Gibah dalam KBBI disebutkan sebagai aktivitas membicarakan keburukan orang lain, sedangkan dalam bahasa Arab gibah berasal dari kata ghaib yang berarti tidak hadir. Dapat disimpulkan bahwa gibah adalah membicarakan keburukan orang lain sedangkan orang yang dibicarakan tidak berada di tempat, sebagaimana yang tertuang dalam Hadits di atas. Sedangkan fitnah memiliki lebih banyak makna dalam bahasa Arab, dalam al-Qur’an setidaknya terdapat 81 ayat yang mengandung kata fitnah dan turunannya dengan pemaknaan yang berbeda-beda. Namun dalam bahasa Indonesia, kata fitnah telah mengerucut kepada perkataan bohong yang disebarkan dengan maksud menjelekkan orang lain.

Pada dasarnya gibah merupakan perbuatan tercela yang dosanya diumpamakan seperti memakan bangkai saudaranya sendiri, namun dalam situasi tertentu gibah justru diperbolehkan. Imam Nawawi menjelaskan situasi diperbolehkannya gibah antara lain bagi orang yang terzhalimi dan menyampaikan kesaksian di pengadilan, orang yang meminta fatwa dan nasihat, membicarakan keburukan untuk memperingatkan orang-orang Islam serta menyebutkan tentang orang yang menampakkan kefasikan dan perilaku maksiat. Eric K. Foster menyebutkan bahwa gosip (baca: gibah) memiliki fungsi sebagai kontrol sosial, gibah dapat menjadi standar batasan moral yang berlaku di masyarakat.

Dalam pandangan masyarakat umum gibah identik dengan dengan kaum hawa sebagaimana acara-acara gosip banyak dibawakan oleh perempuan, ibu-ibu berbelanja sayuran sambil membicarakan topik-topik hangat, hingga penelitian yang dilakukan oleh Hasbiah bahwa majelis taklim ibu-ibu merupakan salah satu tempat yang efektif untuk bergosip. Tidak hanya itu, David Watson dalam penelitiannya mengungkapkan bahwa perempuan menghabiskan lebih banyak waktu untuk bergosip yaitu sebesar 67%, sedangkan laki-laki menghabiskan 55% dari waktu mereka untuk bergosip.
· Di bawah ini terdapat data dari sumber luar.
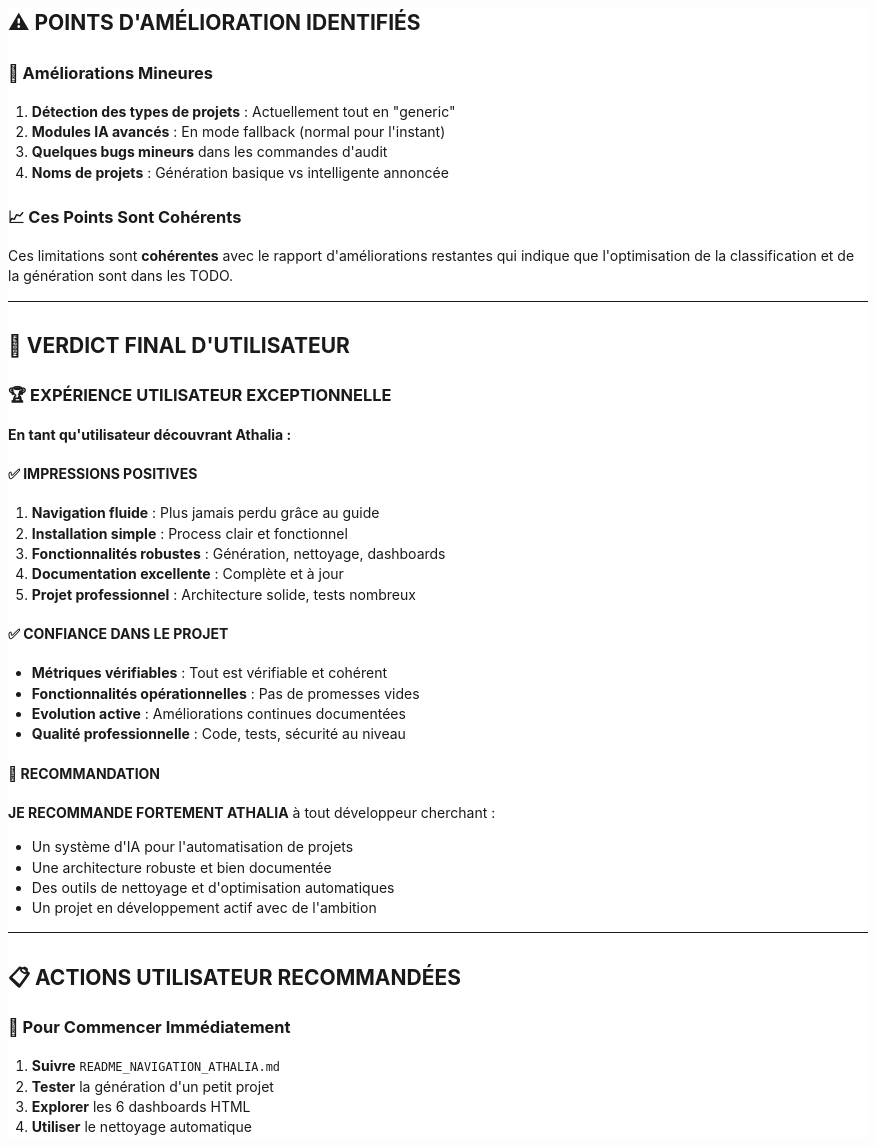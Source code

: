 
## ⚠️ **POINTS D'AMÉLIORATION IDENTIFIÉS**

### **🔧 Améliorations Mineures**
1. **Détection des types de projets** : Actuellement tout en "generic"
2. **Modules IA avancés** : En mode fallback (normal pour l'instant)
3. **Quelques bugs mineurs** dans les commandes d'audit
4. **Noms de projets** : Génération basique vs intelligente annoncée

### **📈 Ces Points Sont Cohérents**
Ces limitations sont **cohérentes** avec le rapport d'améliorations restantes qui indique que l'optimisation de la classification et de la génération sont dans les TODO.

---

## 🎉 **VERDICT FINAL D'UTILISATEUR**

### **🏆 EXPÉRIENCE UTILISATEUR EXCEPTIONNELLE**

**En tant qu'utilisateur découvrant Athalia :**

#### **✅ IMPRESSIONS POSITIVES**
1. **Navigation fluide** : Plus jamais perdu grâce au guide
2. **Installation simple** : Process clair et fonctionnel
3. **Fonctionnalités robustes** : Génération, nettoyage, dashboards
4. **Documentation excellente** : Complète et à jour
5. **Projet professionnel** : Architecture solide, tests nombreux

#### **✅ CONFIANCE DANS LE PROJET**
- **Métriques vérifiables** : Tout est vérifiable et cohérent
- **Fonctionnalités opérationnelles** : Pas de promesses vides
- **Evolution active** : Améliorations continues documentées
- **Qualité professionnelle** : Code, tests, sécurité au niveau

#### **🚀 RECOMMANDATION**
**JE RECOMMANDE FORTEMENT ATHALIA** à tout développeur cherchant :
- Un système d'IA pour l'automatisation de projets
- Une architecture robuste et bien documentée
- Des outils de nettoyage et d'optimisation automatiques
- Un projet en développement actif avec de l'ambition

---

## 📋 **ACTIONS UTILISATEUR RECOMMANDÉES**

### **🎯 Pour Commencer Immédiatement**
1. **Suivre** `README_NAVIGATION_ATHALIA.md`
2. **Tester** la génération d'un petit projet
3. **Explorer** les 6 dashboards HTML
4. **Utiliser** le nettoyage automatique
Jika gibah cenderung dilakukan oleh perempuan, bagaimana dengan fitnah? Apakah sebaliknya, cenderung dilakukan oleh laki-laki?

Belum ada penelitian yang membahas secara khusus pelaku fitnah dari perspektif seksualitas, laki-laki atau perempuan. Namun fitnah seringkali dijadikan alat propaganda dalam peperangan untuk melemahkan musuh dan menggalang kekuatan yang mana dominasi pelakunya adalah laki-laki. Fitnah juga banyak dilakukan dalam persaingan politik, persaingan bisnis hingga persaingan reputasi dalam dunia professional. Dalam sejarah peradaban Islam telah terjadi fitnah-fitnah yang memicu perpecahan di kalangan umat Islam sepeninggal Rasulullah SAW. Wafatnya khalifah Utsman bin Affan merupakan salah satu akibat rangkaian fitnah tersebut. Munculnya kaum Saba’iyyah yang merupakan kelompok kaum zindik dan munafik menjadi salah satu faktor perpecahan di kalangan umat Islam. Kaum Saba’iyyah yang di pimpin oleh Abdullah bin Saba menjadi aktor yang menyebarkan fitnah-fitnah di kalangan kaum muslimin yang didasari oleh dendam karena kaum muslim telah mengalahkan bani-bani Yahudi di Madinah dan Khaibar.

Gibah dan fitnah memiliki tujuan dan preferensi masing-masing yang walaupun terlihat mirip namun keduanya sama sekali berbeda. Gibah dan fitnah bisa sama-sama bertujuan untuk melukai dan menyerang, namun gibah melukai dengan menghantam masa lalu seseorang, sedangkan fitnah menyerang dengan melampaui perbuatan seseorang. Jika gibah menarik luka masa lalu ke masa sekarang, maka, fitnah menghalau masa depan dengan luka yang tak pernah bersua. Dalam bahasa yang sederhana, gibah mengungkit masa lalu, sementara fitnah menghalangi masa depan. Untuk dapat memahami pola kerja gibah dan fitnah serta memaknai landasan manusia melakukannya, kiranya perlu untuk mendalami manusia sebagai makhluk yang memilki kompleksitas dengan segala potensi dasar yang diberikan Allah SWT padanya.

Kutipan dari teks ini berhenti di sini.